The biological sciences are experiencing rapid change, including omics-scale experimental; observational and computational tools; and the migration from a reductionists to a holistic approach (systems biology). However, one thing that remains constant is that we still seek simple explanations of complex systems.
We continue to operate under the assumption that the final product of our work – the understanding of the system behavior – is something our brains can grasp, and we can convey in a paper or discussion. Our inability to make predictions for real systems like lake ecology or human health lays bare the limitation of this approach.

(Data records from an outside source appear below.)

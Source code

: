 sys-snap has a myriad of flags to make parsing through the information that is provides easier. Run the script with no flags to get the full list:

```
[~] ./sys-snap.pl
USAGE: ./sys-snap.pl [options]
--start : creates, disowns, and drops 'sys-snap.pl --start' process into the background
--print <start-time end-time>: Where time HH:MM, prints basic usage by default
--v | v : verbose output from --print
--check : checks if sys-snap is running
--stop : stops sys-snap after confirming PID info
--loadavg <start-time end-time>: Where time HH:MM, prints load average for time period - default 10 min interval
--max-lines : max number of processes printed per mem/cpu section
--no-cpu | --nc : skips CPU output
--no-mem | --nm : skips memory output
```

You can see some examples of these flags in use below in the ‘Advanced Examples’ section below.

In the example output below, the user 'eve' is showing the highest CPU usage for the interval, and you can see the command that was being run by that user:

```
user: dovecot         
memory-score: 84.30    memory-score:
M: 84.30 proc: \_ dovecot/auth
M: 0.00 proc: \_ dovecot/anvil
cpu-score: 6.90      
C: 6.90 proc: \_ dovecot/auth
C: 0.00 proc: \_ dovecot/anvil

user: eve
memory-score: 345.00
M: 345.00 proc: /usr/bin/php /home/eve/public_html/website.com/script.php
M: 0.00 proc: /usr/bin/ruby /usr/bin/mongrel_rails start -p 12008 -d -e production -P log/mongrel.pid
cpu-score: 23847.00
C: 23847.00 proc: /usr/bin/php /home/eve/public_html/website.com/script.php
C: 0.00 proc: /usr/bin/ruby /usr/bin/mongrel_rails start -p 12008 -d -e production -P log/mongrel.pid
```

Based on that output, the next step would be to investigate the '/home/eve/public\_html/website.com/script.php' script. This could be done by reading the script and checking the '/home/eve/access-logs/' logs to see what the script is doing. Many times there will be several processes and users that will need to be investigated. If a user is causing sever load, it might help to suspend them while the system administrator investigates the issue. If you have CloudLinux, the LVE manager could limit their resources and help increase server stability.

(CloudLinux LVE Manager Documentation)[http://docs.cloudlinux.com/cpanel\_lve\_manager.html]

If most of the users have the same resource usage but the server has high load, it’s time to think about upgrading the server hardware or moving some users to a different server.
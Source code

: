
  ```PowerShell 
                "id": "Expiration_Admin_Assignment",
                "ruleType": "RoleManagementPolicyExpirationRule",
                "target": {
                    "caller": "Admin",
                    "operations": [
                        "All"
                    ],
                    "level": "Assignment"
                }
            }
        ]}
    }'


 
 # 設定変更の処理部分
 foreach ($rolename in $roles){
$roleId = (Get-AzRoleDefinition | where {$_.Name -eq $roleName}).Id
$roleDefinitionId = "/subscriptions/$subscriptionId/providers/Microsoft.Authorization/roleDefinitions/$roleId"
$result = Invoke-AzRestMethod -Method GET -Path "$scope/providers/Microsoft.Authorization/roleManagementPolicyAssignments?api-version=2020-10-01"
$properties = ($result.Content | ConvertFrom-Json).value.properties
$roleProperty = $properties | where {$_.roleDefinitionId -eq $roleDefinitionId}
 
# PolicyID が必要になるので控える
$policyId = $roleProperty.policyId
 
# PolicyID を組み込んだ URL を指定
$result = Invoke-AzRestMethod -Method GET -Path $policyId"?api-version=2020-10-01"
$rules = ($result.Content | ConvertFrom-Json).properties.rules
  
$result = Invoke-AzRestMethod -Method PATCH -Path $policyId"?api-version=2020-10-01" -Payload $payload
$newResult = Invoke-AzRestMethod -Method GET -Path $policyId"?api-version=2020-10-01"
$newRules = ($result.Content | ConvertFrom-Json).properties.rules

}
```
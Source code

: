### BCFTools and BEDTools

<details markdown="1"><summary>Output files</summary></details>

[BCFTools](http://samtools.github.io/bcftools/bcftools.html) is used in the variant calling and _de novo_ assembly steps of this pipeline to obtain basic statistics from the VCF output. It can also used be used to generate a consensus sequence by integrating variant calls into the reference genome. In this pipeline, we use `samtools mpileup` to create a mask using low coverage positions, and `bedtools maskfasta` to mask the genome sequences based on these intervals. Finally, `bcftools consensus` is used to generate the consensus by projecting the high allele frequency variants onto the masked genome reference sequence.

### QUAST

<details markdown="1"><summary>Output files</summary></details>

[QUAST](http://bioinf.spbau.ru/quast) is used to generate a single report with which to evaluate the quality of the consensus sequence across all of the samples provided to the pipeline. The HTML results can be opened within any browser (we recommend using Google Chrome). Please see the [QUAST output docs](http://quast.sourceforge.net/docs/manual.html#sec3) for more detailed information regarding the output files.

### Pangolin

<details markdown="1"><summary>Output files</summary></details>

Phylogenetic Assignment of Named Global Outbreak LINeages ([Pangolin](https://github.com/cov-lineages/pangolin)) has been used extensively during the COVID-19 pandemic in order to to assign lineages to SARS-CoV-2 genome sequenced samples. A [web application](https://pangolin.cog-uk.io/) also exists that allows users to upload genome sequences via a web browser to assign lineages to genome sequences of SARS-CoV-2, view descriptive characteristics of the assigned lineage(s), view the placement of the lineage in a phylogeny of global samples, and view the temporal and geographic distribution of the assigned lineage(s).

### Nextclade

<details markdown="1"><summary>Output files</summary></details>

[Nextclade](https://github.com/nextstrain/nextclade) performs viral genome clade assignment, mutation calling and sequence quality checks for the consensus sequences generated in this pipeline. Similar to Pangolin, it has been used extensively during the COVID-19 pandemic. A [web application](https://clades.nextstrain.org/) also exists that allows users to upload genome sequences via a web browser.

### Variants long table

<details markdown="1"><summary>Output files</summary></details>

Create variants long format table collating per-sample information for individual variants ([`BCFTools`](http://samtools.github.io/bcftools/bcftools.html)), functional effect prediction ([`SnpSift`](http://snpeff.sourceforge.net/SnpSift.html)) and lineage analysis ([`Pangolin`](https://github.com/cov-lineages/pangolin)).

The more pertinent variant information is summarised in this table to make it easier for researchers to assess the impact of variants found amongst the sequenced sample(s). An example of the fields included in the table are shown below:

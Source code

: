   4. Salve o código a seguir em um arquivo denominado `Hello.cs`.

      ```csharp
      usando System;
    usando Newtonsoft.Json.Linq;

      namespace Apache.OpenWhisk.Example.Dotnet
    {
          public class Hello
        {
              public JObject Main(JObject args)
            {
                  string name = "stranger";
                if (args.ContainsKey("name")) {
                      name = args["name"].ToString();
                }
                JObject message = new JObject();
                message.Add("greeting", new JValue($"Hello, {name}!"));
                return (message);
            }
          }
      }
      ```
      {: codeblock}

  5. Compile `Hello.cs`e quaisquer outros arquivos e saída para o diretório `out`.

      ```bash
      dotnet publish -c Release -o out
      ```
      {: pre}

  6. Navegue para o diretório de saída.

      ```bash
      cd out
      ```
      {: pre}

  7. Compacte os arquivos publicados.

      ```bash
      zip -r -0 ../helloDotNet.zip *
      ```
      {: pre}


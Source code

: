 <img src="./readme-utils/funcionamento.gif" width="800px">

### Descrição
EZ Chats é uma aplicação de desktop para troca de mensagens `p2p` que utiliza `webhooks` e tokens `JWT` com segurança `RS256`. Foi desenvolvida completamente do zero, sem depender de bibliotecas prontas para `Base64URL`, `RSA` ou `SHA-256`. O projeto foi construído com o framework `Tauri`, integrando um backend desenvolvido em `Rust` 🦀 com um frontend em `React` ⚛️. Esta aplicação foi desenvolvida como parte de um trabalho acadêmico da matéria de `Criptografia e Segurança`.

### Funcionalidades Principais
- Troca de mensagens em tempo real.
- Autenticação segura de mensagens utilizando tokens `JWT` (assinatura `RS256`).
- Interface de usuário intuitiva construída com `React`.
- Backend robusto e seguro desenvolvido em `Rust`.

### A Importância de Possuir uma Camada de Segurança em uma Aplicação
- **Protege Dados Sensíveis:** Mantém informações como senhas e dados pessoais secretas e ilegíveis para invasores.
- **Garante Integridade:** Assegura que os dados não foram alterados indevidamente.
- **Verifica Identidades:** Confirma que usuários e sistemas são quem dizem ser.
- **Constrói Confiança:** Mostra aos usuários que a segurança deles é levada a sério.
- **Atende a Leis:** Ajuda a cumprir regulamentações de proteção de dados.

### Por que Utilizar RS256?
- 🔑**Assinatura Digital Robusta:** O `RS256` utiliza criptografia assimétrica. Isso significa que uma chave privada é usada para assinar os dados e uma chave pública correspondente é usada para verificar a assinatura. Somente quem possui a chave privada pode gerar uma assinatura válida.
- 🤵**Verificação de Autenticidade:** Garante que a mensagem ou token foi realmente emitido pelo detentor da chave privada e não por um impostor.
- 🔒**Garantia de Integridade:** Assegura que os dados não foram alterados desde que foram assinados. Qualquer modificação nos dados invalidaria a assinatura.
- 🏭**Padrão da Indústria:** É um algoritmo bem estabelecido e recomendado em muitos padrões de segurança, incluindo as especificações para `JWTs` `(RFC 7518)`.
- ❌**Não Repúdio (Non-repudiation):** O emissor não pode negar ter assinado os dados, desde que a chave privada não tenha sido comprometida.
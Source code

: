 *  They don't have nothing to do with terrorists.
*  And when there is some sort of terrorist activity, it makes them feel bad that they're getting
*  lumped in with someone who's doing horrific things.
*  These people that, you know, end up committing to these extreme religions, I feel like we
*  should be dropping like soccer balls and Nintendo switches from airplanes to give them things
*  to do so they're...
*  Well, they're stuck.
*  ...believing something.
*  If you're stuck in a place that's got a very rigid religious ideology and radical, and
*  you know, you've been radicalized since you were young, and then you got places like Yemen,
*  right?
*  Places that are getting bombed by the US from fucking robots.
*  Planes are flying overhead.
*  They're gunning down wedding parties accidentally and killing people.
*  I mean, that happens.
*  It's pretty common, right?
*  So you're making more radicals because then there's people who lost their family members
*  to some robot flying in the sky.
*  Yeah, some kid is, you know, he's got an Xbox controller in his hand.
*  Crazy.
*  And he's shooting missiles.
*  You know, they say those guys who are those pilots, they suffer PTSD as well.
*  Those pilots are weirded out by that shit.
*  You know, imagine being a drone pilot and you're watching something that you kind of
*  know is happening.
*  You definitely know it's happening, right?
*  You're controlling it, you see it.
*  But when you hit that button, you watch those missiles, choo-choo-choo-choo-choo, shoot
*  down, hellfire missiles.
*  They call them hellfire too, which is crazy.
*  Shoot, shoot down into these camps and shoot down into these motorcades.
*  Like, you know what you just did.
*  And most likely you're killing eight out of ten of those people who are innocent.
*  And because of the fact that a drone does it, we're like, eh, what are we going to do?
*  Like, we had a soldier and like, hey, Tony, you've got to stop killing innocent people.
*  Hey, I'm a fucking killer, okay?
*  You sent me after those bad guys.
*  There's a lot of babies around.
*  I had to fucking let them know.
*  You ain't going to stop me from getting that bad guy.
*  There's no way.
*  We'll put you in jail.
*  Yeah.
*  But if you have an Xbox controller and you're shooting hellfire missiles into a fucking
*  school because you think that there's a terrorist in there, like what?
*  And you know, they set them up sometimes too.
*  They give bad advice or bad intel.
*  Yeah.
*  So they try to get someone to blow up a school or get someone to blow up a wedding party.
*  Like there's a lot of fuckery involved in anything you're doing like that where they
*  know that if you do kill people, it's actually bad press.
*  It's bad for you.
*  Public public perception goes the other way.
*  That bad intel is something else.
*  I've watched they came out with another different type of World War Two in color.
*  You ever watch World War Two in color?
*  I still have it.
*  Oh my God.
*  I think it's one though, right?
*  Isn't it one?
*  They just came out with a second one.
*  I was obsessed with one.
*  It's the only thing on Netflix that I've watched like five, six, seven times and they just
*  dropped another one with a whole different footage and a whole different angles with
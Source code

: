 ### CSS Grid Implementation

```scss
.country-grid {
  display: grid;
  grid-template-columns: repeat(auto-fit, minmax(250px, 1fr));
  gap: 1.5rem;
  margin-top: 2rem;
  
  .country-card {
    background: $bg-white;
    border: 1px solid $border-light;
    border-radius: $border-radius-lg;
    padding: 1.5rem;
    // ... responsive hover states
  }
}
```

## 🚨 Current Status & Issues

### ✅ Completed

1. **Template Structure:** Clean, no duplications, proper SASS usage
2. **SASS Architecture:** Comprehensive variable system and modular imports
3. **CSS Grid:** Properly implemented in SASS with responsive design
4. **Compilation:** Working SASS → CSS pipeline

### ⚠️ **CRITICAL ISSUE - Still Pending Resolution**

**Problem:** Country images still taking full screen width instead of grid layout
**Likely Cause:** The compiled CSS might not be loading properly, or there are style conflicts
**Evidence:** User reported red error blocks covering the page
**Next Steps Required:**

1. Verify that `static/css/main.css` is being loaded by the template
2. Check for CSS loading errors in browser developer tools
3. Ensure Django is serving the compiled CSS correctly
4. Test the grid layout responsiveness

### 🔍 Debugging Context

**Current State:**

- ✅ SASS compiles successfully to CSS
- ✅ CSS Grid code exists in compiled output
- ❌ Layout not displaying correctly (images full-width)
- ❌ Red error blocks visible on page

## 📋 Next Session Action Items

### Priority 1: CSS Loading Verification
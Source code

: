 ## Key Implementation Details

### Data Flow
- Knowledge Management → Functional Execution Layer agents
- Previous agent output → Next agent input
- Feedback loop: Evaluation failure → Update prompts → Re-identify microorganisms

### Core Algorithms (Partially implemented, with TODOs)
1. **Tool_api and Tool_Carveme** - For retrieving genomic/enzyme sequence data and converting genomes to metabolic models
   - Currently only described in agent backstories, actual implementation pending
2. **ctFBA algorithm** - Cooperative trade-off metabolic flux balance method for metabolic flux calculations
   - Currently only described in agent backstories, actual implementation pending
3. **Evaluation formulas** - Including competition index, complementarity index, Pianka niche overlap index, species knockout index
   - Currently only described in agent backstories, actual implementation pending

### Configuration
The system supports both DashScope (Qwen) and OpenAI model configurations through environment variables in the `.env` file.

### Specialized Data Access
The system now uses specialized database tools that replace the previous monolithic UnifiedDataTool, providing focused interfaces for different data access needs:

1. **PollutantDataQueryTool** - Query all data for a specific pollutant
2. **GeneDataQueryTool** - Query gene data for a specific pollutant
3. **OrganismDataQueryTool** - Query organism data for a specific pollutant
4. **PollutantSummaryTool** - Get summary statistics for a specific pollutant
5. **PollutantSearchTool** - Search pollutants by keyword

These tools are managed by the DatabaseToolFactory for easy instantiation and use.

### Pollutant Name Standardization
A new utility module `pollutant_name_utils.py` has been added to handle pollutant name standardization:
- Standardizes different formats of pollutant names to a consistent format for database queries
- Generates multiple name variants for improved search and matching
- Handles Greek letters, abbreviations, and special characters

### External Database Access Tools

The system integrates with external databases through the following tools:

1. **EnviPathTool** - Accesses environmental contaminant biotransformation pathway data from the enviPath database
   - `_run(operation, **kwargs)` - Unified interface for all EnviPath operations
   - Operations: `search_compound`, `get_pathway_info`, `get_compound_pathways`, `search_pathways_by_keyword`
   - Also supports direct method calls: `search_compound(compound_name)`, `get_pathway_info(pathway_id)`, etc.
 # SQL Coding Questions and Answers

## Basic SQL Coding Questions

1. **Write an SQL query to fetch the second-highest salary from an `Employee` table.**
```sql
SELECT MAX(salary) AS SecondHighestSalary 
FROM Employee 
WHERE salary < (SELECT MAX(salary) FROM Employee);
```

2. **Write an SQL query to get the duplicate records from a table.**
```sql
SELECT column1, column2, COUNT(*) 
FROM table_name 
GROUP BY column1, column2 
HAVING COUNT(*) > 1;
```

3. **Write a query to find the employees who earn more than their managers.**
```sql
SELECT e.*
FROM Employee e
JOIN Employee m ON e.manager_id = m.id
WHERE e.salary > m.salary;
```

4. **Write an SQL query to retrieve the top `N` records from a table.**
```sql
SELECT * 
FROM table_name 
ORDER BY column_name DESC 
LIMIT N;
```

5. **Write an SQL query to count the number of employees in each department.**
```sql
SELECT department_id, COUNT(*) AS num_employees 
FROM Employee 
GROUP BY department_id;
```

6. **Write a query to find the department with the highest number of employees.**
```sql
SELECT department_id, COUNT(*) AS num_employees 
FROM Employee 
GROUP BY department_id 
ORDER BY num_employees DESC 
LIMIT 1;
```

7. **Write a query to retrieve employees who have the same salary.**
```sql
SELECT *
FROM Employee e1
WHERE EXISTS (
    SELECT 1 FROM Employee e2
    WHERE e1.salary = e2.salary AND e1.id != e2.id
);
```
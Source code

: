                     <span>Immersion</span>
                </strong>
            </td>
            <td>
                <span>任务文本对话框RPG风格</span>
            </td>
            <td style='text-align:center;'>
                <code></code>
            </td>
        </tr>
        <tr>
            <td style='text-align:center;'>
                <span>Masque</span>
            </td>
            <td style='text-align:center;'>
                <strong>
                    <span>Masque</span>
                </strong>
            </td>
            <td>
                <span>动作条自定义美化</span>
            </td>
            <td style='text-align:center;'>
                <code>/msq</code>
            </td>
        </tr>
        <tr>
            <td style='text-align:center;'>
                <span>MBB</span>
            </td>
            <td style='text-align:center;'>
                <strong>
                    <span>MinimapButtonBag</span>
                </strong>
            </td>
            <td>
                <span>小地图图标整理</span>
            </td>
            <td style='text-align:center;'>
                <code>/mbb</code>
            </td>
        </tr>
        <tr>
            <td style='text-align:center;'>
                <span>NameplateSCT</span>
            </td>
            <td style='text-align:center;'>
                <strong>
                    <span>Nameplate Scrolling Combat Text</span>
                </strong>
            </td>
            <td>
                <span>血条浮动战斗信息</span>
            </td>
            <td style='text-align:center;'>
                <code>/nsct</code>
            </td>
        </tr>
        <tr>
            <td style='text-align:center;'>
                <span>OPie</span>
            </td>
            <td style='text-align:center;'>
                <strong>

Other people, from car mechanics to climate scientists, have learned to delegate understanding to computers. If the goal is to make predictions of complex system behavior, biologists will have to follow suite.
Why we love simplicity
Simple solutions are elegant and sexy. Just about everyone subscribes to Occam’s Razor and Einstein’s famous notion that explanations or models “should be as simple as possible”. Ecologists are fond of Liebig’s Law of the Minimum, which says that the nutrient in limited supply will control the productivity.
We love questions directed towards simple answers, preferable of the yes/no type.
We love questions directed towards simple answers, preferable of the yes/no type. Is heart disease caused by bad cholesterol or the ratio of bad to good cholesterol? Is this lake nitrogen or phosphorus limited? High-impact papers summarize the main conclusion right in the title, like “Even modest trans fat consumption leads to obesity in teenagers.”
Ironically, even in the field of complex systems science, much of the focus seems to be on simple rules underlying the behavior of systems.
Not so simple
What if there is no simple solution to biological systems? Maybe they are too complex to be understood by a human. A couple of years ago, Toledo had to shut down its drinking water plant because of a massive toxic cyanobacteria bloom in Lake Erie. This is puzzling, because we spent billions on reducing phosphorus input to the lake, which according to the simple model of lake eutrophication, is supposed to make things better.
The common paradigm is that caloric intake relates to obesity, which leads many people to opt for horribly-tasting diet soda. Unfortunately observations now show that this has the opposite effect – it actually leads to weight gain. Many alternative simple explanations are being debated (it’s the nitrogen, the artificial sweeteners make you hungry), but we are not considering the possibility that these system may be too complex for us to understand.
It is possible that there are simple solutions to biological systems, and that the scientific process of debating and testing different hypotheses will eventually lead us to find them. But if the solution is actually complex and all of our hypotheses are simple, then we will never arrive at the answer by this process. For the sake of basic biological science, keeping it simple may not be a problem. We can still generate good insights and educate the next generation of scientists.
Often we are faced with the need to make decisions, like how much phosphorus treatment to mandate in the Lake Erie watershed or which soda to drink. Here the obsession with simple will prevent us from developing the comprehensive understanding required to make predictions.
Delegating understanding to computers
How can we develop a predictive understanding of complex systems? The solution is to delegate the task of understanding the system behavior to computers – we do the same for other complex systems.
We have to accept that not all science is simple.
If my (wishful thinking) modern, high-end Mercedes car has a problem, does a mechanic still try to understand what is happening by doing a test drive and listening to the motor hum? Will he realize that there may be a problem with air-gasoline ratio and adjust the carburetor? No, he hooks it up to a computer and accepts and follows the instructions it spits out.
Climate scientists seem to accept that they cannot understand Earth’s climate and rely on model predictions, without the ability or attempt to provide simple solutions. All the various components of the system sort of interact to produce the system-level emergent behaviour.
Why do we refuse to do the same in the biological sciences? Where is my computer model that tells me what is happening with Lake Erie?
Getting to this point will require fundamental cultural changes. We have to accept that not all science is simple. Presently, complex solutions – even if correct – are utterly useless to academics. Papers with titles like “Model of Lake Erie can predict temporal and spatial patterns of cyanobacteria growth and toxin production – but reason remains unclear” would not be of interest to other scientists and could never be published in a respectable journal. Presently, that’s considered blasphemy. But such science would have a tremendous impact on lake ecology and human health, so we have to support it somehow.